--- DATA Enclosed Below ---

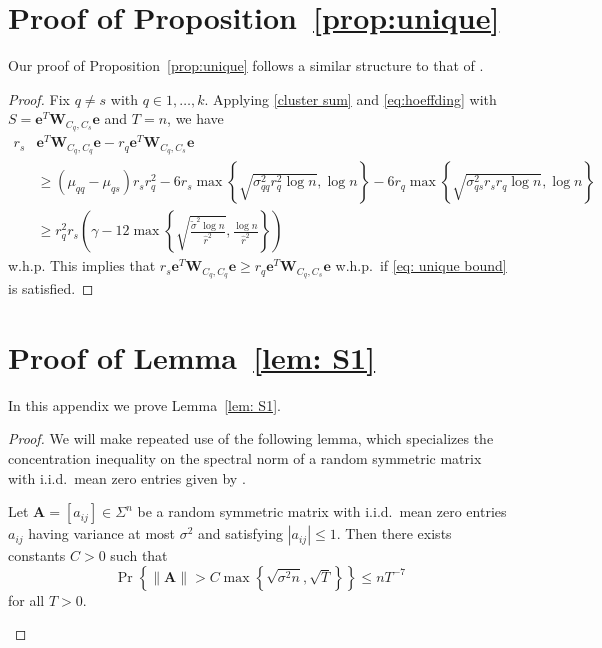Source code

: \documentclass[twoside,11pt]{article}
\DeclareMathOperator{\pr}{Pr}
\newcommand{\e}{\bs {e}}
\newcommand{\bs}{\boldsymbol}
\newcommand{\W}{\bs {W}}
\newcommand{\0}{\bs{0}}
\newcommand{\rbra}[1]{\ensuremath{\left( #1 \right)}} %
\newcommand{\bra}[1]{\ensuremath{\left\{ #1 \right\}}} %
\newcommand{\eq}[1]{\(#1\)}
\begin{document}
{\section{Proof of Proposition~\ref{prop:unique}}
\label{A_unique}



Our proof of Proposition~\ref{prop:unique} follows a similar structure to that of \citet[Lemma~4.4]{ames2014guaranteed}.

\begin{proof}
	Fix \eq{q \neq s} with \eq{q \in 1, \dots, k}.
	Applying \eqref{cluster sum} and \eqref{eq:hoeffding}
	with $S = \e^T \W_{C_q, C_s} \e$ and $T = n$,
	we have
	\begin{align*}
		r_s &\e^T \W_{C_q, C_q} \e
		- r_q \e^T \W_{C_q, C_s} \e \\
		& \ge (\mu_{qq} - \mu_{qs}) r_s r_q^2
		- 6 r_s \max \bra{ \sqrt{ \sigma_{qq}^2 r_q^2 \log n}, \log n}
		- 6 r_q \max \bra{ \sqrt{\sigma_{qs}^2 r_s r_q \log n}, \log n} \\
		&\ge r_q^2 r_s \rbra{ \gamma - 12 \max \bra{ \sqrt{\frac{\tilde\sigma^2 \log n}{\hat r^2}}, \frac{\log n}{\hat r^2}} }
	\end{align*}
	w.h.p.
	This implies that $r_s \e^T \W_{C_q, C_q} \e \ge r_q \e^T \W_{C_q, C_s} \e$ w.h.p.~if \eqref{eq: unique bound} is satisfied.

\end{proof}




\section{Proof of  Lemma~\ref{lem: S1}} %
\label{A_S1_bound}

In this appendix we prove Lemma~\ref{lem: S1}.
\begin{proof}
We will make repeated use of the following
lemma, which specializes the concentration inequality on the spectral norm
of a random symmetric matrix with i.i.d.~mean zero entries given by \citet[Corollary 3.12]{bandeira2016sharp}.

\begin{lemma} \label{lem: tropp tech}
	Let $\bs{A} = [a_{ij}] \in \Sigma^n$ be a random symmetric matrix with i.i.d.~mean zero entries $a_{ij}$ having variance at most
	$\sigma^2$ and satisfying $|a_{ij}| \leq 1$. Then there exists constants $C> 0$ such that
	\begin{equation} \label{eq:sparse_lemma}
	\pr \left\lbrace \|\bs{A}\| > C \max\left\lbrace \sqrt{ \sigma^2 n}, \sqrt{T} \right\rbrace \right\rbrace \leq nT^{-7}
	\end{equation}
	for all $T > 0$.
\end{lemma}


\end{proof}}
\end{document}
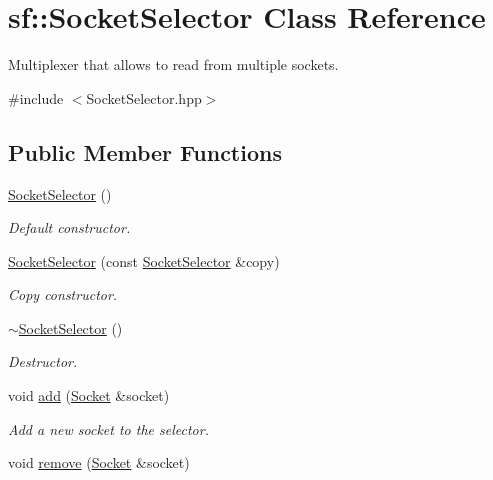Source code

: \hypertarget{classsf_1_1_socket_selector}{}\section{sf\+:\+:Socket\+Selector Class Reference}
\label{classsf_1_1_socket_selector}


Multiplexer that allows to read from multiple sockets.  




{\ttfamily \#include $<$Socket\+Selector.\+hpp$>$}

\subsection*{Public Member Functions}
\begin{DoxyCompactItemize}
\item 
\mbox{\hyperlink{classsf_1_1_socket_selector_a741959c5158aeb1e4457cad47d90f76b}{Socket\+Selector}} ()
\begin{DoxyCompactList}\small\item\em Default constructor. \end{DoxyCompactList}\item 
\mbox{\hyperlink{classsf_1_1_socket_selector_a50b1b955eb7ecb2e7c2764f3f4722fbf}{Socket\+Selector}} (const \mbox{\hyperlink{classsf_1_1_socket_selector}{Socket\+Selector}} \&copy)
\begin{DoxyCompactList}\small\item\em Copy constructor. \end{DoxyCompactList}\item 
\mbox{\hyperlink{classsf_1_1_socket_selector_a9069cd61208260b8ed9cf233afa1f73d}{$\sim$\+Socket\+Selector}} ()
\begin{DoxyCompactList}\small\item\em Destructor. \end{DoxyCompactList}\item 
void \mbox{\hyperlink{classsf_1_1_socket_selector_ade952013232802ff7b9b33668f8d2096}{add}} (\mbox{\hyperlink{classsf_1_1_socket}{Socket}} \&socket)
\begin{DoxyCompactList}\small\item\em Add a new socket to the selector. \end{DoxyCompactList}\item 
void \mbox{\hyperlink{classsf_1_1_socket_selector_a98b6ab693a65b82caa375639232357c1}{remove}} (\mbox{\hyperlink{classsf_1_1_socket}{Socket}} \&socket)

\end{DoxyCompactItemize}
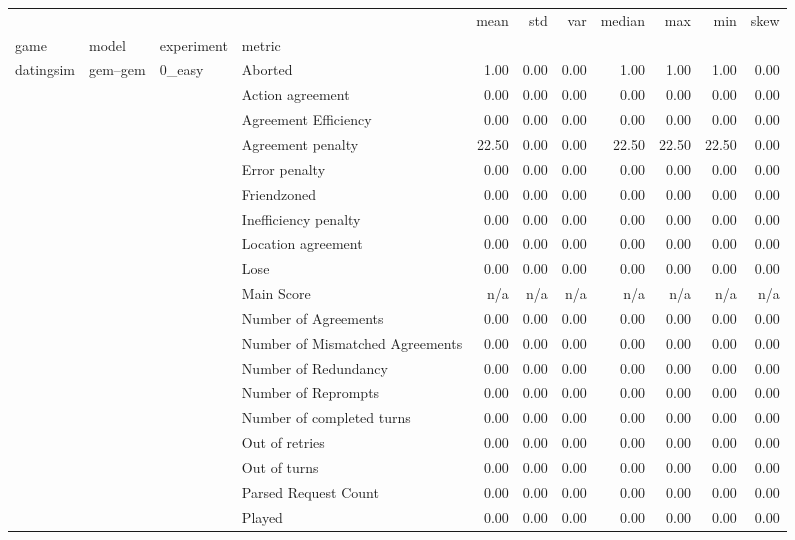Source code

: \begin{tabular}{llllrrrrrrr}
\toprule
 &  &  &  & mean & std & var & median & max & min & skew \\
game & model & experiment & metric &  &  &  &  &  &  &  \\
\midrule
\multirow[t]{1512}{*}{datingsim} & \multirow[t]{216}{*}{gem--gem} & \multirow[t]{27}{*}{0_easy} & Aborted & 1.00 & 0.00 & 0.00 & 1.00 & 1.00 & 1.00 & 0.00 \\
 &  &  & Action agreement & 0.00 & 0.00 & 0.00 & 0.00 & 0.00 & 0.00 & 0.00 \\
 &  &  & Agreement Efficiency & 0.00 & 0.00 & 0.00 & 0.00 & 0.00 & 0.00 & 0.00 \\
 &  &  & Agreement penalty & 22.50 & 0.00 & 0.00 & 22.50 & 22.50 & 22.50 & 0.00 \\
 &  &  & Error penalty & 0.00 & 0.00 & 0.00 & 0.00 & 0.00 & 0.00 & 0.00 \\
 &  &  & Friendzoned & 0.00 & 0.00 & 0.00 & 0.00 & 0.00 & 0.00 & 0.00 \\
 &  &  & Inefficiency penalty & 0.00 & 0.00 & 0.00 & 0.00 & 0.00 & 0.00 & 0.00 \\
 &  &  & Location agreement & 0.00 & 0.00 & 0.00 & 0.00 & 0.00 & 0.00 & 0.00 \\
 &  &  & Lose & 0.00 & 0.00 & 0.00 & 0.00 & 0.00 & 0.00 & 0.00 \\
 &  &  & Main Score & n/a & n/a & n/a & n/a & n/a & n/a & n/a \\
 &  &  & Number of Agreements & 0.00 & 0.00 & 0.00 & 0.00 & 0.00 & 0.00 & 0.00 \\
 &  &  & Number of Mismatched Agreements & 0.00 & 0.00 & 0.00 & 0.00 & 0.00 & 0.00 & 0.00 \\
 &  &  & Number of Redundancy & 0.00 & 0.00 & 0.00 & 0.00 & 0.00 & 0.00 & 0.00 \\
 &  &  & Number of Reprompts & 0.00 & 0.00 & 0.00 & 0.00 & 0.00 & 0.00 & 0.00 \\
 &  &  & Number of completed turns & 0.00 & 0.00 & 0.00 & 0.00 & 0.00 & 0.00 & 0.00 \\
 &  &  & Out of retries & 0.00 & 0.00 & 0.00 & 0.00 & 0.00 & 0.00 & 0.00 \\
 &  &  & Out of turns & 0.00 & 0.00 & 0.00 & 0.00 & 0.00 & 0.00 & 0.00 \\
 &  &  & Parsed Request Count & 0.00 & 0.00 & 0.00 & 0.00 & 0.00 & 0.00 & 0.00 \\
 &  &  & Played & 0.00 & 0.00 & 0.00 & 0.00 & 0.00 & 0.00 & 0.00 \\

\end{tabular}
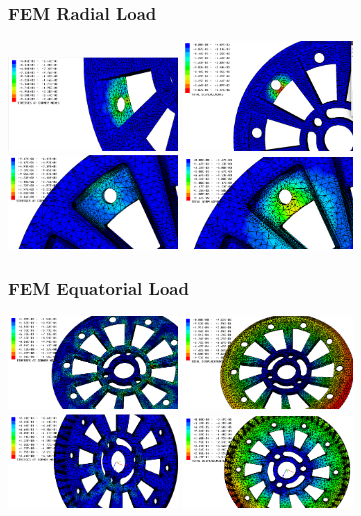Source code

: \documentclass{beamer}
\begin{document}
\begin{frame}
\frametitle{FEM Radial Load}
\centering\includegraphics[width=4.5cm]{goodorig502}
\centering\includegraphics[trim = 0mm 33mm 0mm 0mm, width=4.5cm]{goodorig50dis}\\
\centering\includegraphics[width=4.5cm]{good502} 
\centering\includegraphics[width=4.5cm]{good50dis} 


\end{frame}

\begin{frame}
\frametitle{FEM Equatorial Load}
\centering\includegraphics[width=4.5cm]{rotationoriginal1}
\centering\includegraphics[width=4.5cm]{rotationoriginaldis} \\
\centering\includegraphics[width=4.5cm]{rotationnew1}
\centering\includegraphics[width=4.5cm]{rotationnewdis}


\end{frame}
\end{document}
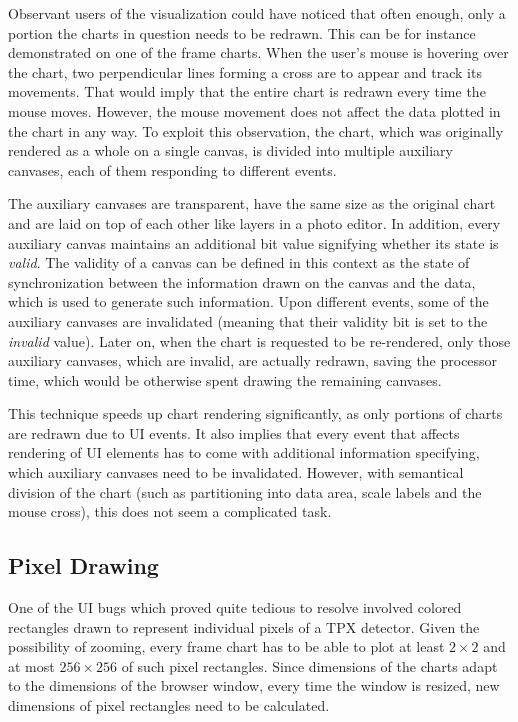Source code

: Observant users of the visualization could have noticed that often enough, only a portion the charts in question needs to be redrawn. This can be for instance demonstrated on one of the frame charts. When the user's mouse is hovering over the chart, two perpendicular lines forming a cross are to appear and track its movements. That would imply that the entire chart is redrawn every time the mouse moves. However, the mouse movement does not affect the data plotted in the chart in any way. To exploit this observation, the chart, which was originally rendered as a whole on a single canvas, is divided into multiple auxiliary canvases, each of them responding to different events.

The auxiliary canvases are transparent, have the same size as the original chart and are laid on top of each other like layers in a photo editor. In addition, every auxiliary canvas maintains an additional bit value signifying whether its state is \textit{valid}. The validity of a canvas can be defined in this context as the state of synchronization between the information drawn on the canvas and the data, which is used to generate such information. Upon different events, some of the auxiliary canvases are invalidated (meaning that their validity bit is set to the \textit{invalid} value). Later on, when the chart is requested to be re-rendered, only those auxiliary canvases, which are invalid, are actually redrawn, saving the processor time, which would be otherwise spent drawing the remaining canvases.

This technique speeds up chart rendering significantly, as only portions of charts are redrawn due to UI events. It also implies that every event that affects rendering of UI elements has to come with additional information specifying, which auxiliary canvases need to be invalidated. However, with semantical division of the chart (such as partitioning into data area, scale labels and the mouse cross), this does not seem a complicated task.

\subsection{Pixel Drawing}
One of the UI bugs which proved quite tedious to resolve involved colored rectangles drawn to represent individual pixels of a TPX detector. Given the possibility of zooming, every frame chart has to be able to plot at least $2\times 2$ and at most $256\times 256$ of such pixel rectangles. Since dimensions of the charts adapt to the dimensions of the browser window, every time the window is resized, new dimensions of pixel rectangles need to be calculated.

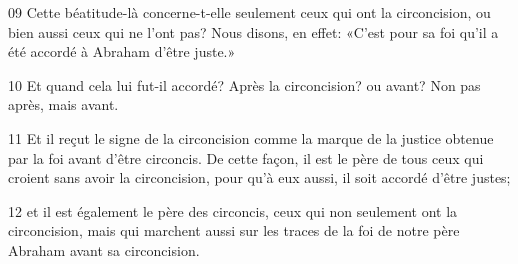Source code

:
09 Cette béatitude-là concerne-t-elle seulement ceux qui ont la circoncision, ou bien aussi ceux qui ne l’ont pas? Nous disons, en effet: «C’est pour sa foi qu’il a été accordé à Abraham d’être juste.»

10 Et quand cela lui fut-il accordé? Après la circoncision? ou avant? Non pas après, mais avant.

11 Et il reçut le signe de la circoncision comme la marque de la justice obtenue par la foi avant d’être circoncis. De cette façon, il est le père de tous ceux qui croient sans avoir la circoncision, pour qu’à eux aussi, il soit accordé d’être justes;

12 et il est également le père des circoncis, ceux qui non seulement ont la circoncision, mais qui marchent aussi sur les traces de la foi de notre père Abraham avant sa circoncision.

--- End of Enclosed DATA ---

§ EXERCISE GOAL
All lines from the one with "11 Et il reçut" through the end of the data must be repeated exactly, and nothing else may be repeated.

§ PROBLEM SOLUTION
11 Et il reçut le signe de la circoncision comme la marque de la justice obtenue par la foi avant d’être circoncis. De cette façon, il est le père de tous ceux qui croient sans avoir la circoncision, pour qu’à eux aussi, il soit accordé d’être justes;

12 et il est également le père des circoncis, ceux qui non seulement ont la circoncision, mais qui marchent aussi sur les traces de la foi de notre père Abraham avant sa circoncision.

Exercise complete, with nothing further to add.